● **Instructions for the task**
Find the line below that contains "### Data Protocol". Transcribe it and every line after it exactly, adding nothing.

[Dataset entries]
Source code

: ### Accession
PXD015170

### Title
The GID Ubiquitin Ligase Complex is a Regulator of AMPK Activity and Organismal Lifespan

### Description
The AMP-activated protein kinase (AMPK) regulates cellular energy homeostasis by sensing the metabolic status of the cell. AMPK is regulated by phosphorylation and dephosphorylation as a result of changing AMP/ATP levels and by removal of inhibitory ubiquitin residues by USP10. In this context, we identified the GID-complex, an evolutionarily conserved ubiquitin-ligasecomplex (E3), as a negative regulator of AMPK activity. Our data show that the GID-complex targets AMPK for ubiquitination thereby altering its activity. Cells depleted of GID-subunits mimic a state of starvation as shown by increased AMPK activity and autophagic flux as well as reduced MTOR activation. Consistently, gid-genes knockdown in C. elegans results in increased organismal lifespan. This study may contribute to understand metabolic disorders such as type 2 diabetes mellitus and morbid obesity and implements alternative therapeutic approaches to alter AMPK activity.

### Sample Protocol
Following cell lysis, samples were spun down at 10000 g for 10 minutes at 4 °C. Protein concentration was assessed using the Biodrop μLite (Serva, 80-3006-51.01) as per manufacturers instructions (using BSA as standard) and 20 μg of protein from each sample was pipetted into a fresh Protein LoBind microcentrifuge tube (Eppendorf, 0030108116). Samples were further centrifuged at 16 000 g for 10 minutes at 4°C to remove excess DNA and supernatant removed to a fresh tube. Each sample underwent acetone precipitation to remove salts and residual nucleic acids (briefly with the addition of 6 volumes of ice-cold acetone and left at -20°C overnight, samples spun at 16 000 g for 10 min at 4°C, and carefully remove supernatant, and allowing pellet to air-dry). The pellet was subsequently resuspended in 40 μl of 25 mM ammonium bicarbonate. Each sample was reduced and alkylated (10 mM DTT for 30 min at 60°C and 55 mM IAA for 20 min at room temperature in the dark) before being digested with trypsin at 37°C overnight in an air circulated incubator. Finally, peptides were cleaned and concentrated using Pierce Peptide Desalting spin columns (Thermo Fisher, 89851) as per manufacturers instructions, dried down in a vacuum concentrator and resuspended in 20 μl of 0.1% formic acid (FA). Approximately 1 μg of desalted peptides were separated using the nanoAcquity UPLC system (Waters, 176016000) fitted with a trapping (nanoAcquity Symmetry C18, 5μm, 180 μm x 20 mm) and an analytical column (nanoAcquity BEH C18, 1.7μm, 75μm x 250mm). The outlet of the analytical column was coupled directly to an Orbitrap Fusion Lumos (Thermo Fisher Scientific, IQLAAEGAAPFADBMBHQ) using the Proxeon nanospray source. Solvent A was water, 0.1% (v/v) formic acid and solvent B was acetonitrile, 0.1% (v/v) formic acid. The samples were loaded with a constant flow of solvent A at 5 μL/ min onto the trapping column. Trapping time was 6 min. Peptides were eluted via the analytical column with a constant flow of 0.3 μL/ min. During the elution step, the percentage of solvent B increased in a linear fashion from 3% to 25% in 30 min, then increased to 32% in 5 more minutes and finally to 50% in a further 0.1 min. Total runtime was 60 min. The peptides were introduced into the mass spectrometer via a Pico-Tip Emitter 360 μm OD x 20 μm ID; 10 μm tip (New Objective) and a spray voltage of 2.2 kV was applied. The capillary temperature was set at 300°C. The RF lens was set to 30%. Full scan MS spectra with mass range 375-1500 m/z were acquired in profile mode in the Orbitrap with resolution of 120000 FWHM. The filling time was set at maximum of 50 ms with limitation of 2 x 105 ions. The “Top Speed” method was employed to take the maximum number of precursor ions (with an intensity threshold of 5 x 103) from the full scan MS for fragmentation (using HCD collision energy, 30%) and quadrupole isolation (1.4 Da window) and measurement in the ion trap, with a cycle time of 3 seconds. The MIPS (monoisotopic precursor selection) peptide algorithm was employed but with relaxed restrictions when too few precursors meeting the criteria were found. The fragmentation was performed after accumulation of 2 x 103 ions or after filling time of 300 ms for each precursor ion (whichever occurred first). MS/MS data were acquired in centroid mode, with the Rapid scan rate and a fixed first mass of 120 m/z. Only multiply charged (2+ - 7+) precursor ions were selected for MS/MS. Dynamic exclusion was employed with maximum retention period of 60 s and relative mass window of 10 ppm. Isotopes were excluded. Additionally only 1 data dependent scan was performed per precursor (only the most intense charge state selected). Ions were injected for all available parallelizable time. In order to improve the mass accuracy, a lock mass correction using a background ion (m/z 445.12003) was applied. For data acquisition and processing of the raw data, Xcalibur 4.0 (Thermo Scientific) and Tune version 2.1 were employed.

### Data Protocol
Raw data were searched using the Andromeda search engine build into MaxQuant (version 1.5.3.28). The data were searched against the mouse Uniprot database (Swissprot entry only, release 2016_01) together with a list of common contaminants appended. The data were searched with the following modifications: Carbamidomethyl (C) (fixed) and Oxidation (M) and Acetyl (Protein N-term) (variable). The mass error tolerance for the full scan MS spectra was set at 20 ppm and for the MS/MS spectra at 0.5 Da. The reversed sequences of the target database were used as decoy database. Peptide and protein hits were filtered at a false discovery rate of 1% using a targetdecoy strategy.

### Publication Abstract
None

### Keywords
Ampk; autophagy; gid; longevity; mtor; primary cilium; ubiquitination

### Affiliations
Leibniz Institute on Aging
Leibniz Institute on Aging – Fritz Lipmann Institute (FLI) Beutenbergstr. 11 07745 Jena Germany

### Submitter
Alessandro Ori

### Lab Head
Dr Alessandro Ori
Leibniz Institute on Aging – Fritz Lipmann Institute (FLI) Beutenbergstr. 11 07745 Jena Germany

● **Answer box**
### Data Protocol
Raw data were searched using the Andromeda search engine build into MaxQuant (version 1.5.3.28). The data were searched against the mouse Uniprot database (Swissprot entry only, release 2016_01) together with a list of common contaminants appended. The data were searched with the following modifications: Carbamidomethyl (C) (fixed) and Oxidation (M) and Acetyl (Protein N-term) (variable). The mass error tolerance for the full scan MS spectra was set at 20 ppm and for the MS/MS spectra at 0.5 Da. The reversed sequences of the target database were used as decoy database. Peptide and protein hits were filtered at a false discovery rate of 1% using a targetdecoy strategy.

### Publication Abstract
None

### Keywords
Ampk; autophagy; gid; longevity; mtor; primary cilium; ubiquitination

### Affiliations
Leibniz Institute on Aging
Leibniz Institute on Aging – Fritz Lipmann Institute (FLI) Beutenbergstr. 11 07745 Jena Germany

### Submitter
Alessandro Ori

### Lab Head
Dr Alessandro Ori
Leibniz Institute on Aging – Fritz Lipmann Institute (FLI) Beutenbergstr. 11 07745 Jena Germany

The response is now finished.